Abstract 412MO
Background
In resource-limited settings, most head and neck squamous cell carcinoma (HNSCC) cases are diagnosed at an advanced stage, necessitating multimodal therapy. Personalized medicine advocates for combining induction chemotherapy (IC) with immunotherapy. However, approved regimens are costly and accessible to only 1%-3% of patients in low- and middle-income countries. This study compares the efficacy and safety of low-dose nivolumab (LDNIVO) plus triple metronomic chemotherapy (TMC) against Paclitaxel and Carboplatin (P+C) in advanced HNSCC.
Methods
This was a real-world phase IV superiority study.
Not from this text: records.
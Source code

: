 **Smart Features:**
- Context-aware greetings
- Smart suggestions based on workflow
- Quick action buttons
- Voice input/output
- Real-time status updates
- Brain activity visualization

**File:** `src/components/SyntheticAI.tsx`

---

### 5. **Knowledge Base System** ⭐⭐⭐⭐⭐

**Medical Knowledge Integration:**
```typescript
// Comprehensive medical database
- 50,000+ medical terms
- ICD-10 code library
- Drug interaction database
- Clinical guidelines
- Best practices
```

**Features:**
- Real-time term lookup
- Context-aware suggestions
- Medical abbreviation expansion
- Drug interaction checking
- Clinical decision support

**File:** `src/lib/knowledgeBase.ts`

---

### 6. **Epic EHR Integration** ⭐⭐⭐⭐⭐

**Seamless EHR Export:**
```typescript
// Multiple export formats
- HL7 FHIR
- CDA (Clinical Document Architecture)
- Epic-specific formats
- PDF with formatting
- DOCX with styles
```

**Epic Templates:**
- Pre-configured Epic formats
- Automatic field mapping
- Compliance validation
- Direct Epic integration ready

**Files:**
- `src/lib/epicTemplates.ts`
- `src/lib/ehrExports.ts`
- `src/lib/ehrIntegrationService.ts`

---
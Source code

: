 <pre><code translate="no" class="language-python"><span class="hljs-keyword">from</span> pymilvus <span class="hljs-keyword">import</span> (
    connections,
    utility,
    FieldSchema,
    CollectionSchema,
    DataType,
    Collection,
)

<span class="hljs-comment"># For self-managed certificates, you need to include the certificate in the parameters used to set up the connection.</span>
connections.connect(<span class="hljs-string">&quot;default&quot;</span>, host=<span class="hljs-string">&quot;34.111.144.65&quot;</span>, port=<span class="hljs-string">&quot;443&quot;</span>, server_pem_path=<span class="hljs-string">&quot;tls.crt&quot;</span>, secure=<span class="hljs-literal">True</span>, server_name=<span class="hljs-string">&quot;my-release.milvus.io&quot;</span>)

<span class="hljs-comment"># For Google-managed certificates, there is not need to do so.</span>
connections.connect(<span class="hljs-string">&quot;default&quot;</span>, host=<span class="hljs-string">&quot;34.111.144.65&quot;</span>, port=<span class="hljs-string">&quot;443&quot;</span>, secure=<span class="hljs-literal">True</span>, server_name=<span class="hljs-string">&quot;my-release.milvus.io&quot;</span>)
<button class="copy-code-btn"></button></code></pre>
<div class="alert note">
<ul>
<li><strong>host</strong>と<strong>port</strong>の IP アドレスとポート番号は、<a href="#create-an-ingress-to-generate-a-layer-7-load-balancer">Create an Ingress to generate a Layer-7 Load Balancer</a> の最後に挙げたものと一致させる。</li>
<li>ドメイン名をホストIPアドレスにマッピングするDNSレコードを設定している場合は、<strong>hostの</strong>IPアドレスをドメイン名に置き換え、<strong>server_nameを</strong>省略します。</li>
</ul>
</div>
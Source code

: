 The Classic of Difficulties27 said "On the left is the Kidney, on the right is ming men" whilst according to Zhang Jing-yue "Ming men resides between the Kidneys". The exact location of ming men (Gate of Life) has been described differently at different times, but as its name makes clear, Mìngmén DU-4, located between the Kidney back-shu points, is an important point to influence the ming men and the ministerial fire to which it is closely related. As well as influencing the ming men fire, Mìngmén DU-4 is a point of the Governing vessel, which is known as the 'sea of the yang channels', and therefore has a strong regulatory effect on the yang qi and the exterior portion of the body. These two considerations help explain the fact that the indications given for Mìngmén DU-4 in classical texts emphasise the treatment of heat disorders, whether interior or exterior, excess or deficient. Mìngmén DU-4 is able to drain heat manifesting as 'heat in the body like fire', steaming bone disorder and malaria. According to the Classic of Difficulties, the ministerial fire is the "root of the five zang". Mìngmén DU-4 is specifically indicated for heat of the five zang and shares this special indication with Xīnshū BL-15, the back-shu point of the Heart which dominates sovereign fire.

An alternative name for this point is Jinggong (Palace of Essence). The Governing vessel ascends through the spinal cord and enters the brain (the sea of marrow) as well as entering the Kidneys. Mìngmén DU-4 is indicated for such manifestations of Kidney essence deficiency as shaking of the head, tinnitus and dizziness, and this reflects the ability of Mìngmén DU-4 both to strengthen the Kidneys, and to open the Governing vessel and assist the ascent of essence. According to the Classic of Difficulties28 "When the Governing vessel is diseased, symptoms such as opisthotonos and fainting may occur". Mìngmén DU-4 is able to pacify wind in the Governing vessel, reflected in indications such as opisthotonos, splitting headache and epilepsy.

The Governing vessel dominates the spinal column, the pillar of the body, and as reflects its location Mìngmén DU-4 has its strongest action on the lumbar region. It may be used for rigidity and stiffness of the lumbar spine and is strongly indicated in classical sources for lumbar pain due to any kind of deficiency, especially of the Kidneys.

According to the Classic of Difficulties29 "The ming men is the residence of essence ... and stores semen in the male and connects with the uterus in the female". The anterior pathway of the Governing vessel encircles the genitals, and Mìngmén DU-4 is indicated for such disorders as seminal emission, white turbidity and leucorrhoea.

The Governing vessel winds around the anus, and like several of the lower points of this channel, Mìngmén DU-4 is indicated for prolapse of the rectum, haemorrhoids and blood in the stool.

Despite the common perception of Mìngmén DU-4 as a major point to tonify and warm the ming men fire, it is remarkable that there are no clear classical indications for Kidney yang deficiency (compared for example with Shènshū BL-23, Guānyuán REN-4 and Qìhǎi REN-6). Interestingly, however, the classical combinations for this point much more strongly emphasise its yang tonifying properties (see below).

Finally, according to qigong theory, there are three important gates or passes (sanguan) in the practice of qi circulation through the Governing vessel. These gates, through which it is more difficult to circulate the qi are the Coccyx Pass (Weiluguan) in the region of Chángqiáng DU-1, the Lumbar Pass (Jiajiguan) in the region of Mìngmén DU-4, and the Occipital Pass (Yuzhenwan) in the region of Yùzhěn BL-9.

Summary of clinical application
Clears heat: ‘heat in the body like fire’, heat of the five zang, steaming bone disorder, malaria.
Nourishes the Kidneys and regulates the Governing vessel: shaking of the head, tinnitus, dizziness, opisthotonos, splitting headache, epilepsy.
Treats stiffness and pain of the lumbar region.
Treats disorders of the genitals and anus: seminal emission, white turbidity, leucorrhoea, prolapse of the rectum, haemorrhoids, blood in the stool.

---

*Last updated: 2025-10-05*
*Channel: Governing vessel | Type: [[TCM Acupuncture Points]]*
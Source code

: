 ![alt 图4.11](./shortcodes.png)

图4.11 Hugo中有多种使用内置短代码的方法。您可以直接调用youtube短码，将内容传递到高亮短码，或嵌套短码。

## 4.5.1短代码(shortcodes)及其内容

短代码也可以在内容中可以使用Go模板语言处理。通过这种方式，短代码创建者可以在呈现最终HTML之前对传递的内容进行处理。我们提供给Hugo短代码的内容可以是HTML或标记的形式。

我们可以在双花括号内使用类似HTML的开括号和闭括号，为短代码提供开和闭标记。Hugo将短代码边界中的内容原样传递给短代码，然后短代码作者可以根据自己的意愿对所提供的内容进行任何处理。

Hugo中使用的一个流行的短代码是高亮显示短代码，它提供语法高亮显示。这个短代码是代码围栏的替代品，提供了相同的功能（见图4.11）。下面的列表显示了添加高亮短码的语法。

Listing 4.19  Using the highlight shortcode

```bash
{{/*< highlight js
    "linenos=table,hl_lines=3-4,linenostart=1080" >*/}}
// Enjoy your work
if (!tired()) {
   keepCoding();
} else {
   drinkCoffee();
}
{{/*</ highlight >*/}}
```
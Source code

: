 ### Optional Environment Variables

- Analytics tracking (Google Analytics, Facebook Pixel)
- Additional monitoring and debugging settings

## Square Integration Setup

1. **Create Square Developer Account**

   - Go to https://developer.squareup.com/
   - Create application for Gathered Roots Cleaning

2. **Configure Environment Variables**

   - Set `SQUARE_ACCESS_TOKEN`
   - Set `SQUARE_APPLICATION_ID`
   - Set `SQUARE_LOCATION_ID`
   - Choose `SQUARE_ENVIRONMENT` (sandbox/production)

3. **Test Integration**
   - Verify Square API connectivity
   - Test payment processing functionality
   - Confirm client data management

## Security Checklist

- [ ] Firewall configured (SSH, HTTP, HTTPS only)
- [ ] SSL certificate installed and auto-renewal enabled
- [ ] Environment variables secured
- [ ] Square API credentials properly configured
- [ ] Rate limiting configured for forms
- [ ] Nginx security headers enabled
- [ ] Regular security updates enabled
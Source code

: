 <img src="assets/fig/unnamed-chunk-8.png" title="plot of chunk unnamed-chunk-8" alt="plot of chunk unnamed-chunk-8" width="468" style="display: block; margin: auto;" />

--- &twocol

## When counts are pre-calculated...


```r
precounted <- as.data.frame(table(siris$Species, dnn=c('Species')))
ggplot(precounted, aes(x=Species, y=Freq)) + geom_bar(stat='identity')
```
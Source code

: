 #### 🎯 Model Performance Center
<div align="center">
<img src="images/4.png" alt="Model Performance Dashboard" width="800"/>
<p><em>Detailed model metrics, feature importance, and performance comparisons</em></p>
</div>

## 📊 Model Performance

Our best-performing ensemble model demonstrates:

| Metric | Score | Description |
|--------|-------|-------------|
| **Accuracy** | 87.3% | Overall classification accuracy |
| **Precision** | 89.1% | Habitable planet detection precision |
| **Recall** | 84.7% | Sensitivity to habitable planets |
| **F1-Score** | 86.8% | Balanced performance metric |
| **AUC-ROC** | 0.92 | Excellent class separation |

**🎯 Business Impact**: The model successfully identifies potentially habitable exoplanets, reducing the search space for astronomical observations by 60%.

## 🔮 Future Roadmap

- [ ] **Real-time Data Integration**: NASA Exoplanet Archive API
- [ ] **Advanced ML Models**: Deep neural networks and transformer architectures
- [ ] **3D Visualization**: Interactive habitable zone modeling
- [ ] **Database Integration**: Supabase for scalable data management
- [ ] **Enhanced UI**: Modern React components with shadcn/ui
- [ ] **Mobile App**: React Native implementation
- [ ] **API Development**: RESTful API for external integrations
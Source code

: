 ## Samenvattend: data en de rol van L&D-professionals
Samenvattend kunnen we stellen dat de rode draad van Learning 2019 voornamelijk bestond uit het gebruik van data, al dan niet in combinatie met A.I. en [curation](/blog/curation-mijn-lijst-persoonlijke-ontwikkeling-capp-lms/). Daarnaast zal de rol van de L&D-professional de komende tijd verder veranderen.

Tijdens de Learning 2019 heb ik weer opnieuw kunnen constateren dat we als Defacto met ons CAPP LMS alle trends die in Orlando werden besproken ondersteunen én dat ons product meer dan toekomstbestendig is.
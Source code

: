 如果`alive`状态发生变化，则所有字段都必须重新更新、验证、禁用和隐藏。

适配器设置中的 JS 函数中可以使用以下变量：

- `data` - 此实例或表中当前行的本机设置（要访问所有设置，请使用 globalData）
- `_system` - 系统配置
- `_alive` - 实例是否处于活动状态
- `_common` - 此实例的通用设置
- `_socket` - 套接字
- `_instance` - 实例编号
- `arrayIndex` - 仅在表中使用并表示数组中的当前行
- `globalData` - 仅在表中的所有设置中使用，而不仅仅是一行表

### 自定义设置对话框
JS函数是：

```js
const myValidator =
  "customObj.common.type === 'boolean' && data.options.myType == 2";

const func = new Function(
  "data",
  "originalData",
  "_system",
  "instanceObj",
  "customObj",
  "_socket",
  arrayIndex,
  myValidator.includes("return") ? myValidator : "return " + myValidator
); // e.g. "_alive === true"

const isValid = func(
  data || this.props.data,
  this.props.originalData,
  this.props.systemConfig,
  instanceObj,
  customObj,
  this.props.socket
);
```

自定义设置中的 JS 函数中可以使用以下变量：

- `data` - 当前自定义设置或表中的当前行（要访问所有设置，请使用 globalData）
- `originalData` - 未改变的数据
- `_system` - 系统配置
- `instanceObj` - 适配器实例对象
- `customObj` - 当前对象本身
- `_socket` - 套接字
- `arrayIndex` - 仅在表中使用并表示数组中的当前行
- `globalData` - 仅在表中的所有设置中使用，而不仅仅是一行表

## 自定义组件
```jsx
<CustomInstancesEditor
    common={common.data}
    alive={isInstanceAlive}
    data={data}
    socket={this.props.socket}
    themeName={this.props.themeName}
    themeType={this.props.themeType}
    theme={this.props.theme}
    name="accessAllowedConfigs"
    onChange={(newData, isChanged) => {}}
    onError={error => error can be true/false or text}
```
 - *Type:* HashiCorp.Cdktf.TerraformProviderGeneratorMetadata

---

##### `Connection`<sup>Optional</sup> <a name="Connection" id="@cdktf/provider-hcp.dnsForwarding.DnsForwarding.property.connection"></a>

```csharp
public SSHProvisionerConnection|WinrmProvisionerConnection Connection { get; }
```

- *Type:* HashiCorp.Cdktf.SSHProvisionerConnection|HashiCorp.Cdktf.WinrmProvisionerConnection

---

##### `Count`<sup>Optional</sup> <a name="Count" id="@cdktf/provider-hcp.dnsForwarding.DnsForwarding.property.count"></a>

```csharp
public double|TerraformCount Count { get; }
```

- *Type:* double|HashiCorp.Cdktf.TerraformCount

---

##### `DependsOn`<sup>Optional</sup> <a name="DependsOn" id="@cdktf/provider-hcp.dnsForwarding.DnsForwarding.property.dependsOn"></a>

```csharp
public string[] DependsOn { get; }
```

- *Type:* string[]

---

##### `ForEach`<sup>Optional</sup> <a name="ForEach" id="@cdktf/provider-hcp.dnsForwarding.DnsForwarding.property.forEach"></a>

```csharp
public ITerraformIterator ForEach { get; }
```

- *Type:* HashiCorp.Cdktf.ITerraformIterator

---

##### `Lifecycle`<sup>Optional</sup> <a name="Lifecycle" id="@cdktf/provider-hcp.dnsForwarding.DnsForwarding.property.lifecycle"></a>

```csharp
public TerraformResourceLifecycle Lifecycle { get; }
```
Adult patients with recurrent or newly diagnosed advanced HNSCC with ECOG PS of 0-1 being treated with palliative intent. Patients were assigned to LDNIVO plus TMC consisting of IV nivolumab 20 mg once every 3 weeks along with oral methotrexate 9 mg/m2 once a week, celecoxib 200 mg twice daily, and erlotinib 150 mg once daily (TMC-I), or IV Paclitaxel 175 mg/m2 and Carboplatin 5 AUC (P+C) once every 3 weeks. The primary endpoints were PFS, 1-year OS, ORR, and safety. We also calculated the incremental cost-effectiveness ratio (ICER) to understand the feasibility of opting for this regimen.
Results
One hundred and twelve patients were recruited: 60 in the TMC-I arm and 52 in the P+C arm. The TMC-I arm showed superior median PFS of 13.3 months (95% CI, 7.7 to 18.9) compared to the P+C arm, which showed 7.4 months (95% CI, 5.7 to 8.8) (P = .0054). The median OS for TMC-I was 17.1 months (95% CI, 10.2 to 17.6), compared to 10.4 months (95% CI, 9.5 to 16.6) for the P+C arm (P = .0054). The ORR was 68% for TMC-I and 42% for P+C (P < .05). The rate of grade 3 and above adverse events was 45.3% in the TMC-I arm and 57.4% in the P+C arm (P = .08). The ICER between the two arms was INR 6218.
Conclusions
This real-world study demonstrated significant improvement in effectiveness, better tolerability, and reasonable cost-effectiveness when compared with conventional induction chemotherapy regimens for the management of recurrent or advanced head and neck carcinoma. The results imply that TMC-I might be a useful therapeutic alternative, especially in resource-limited setups.
Clinical trial identification
Editorial acknowledgement
Legal entity responsible for the study
The authors.
Funding
Has not received any funding.
Disclosure
All authors have declared no conflicts of interest.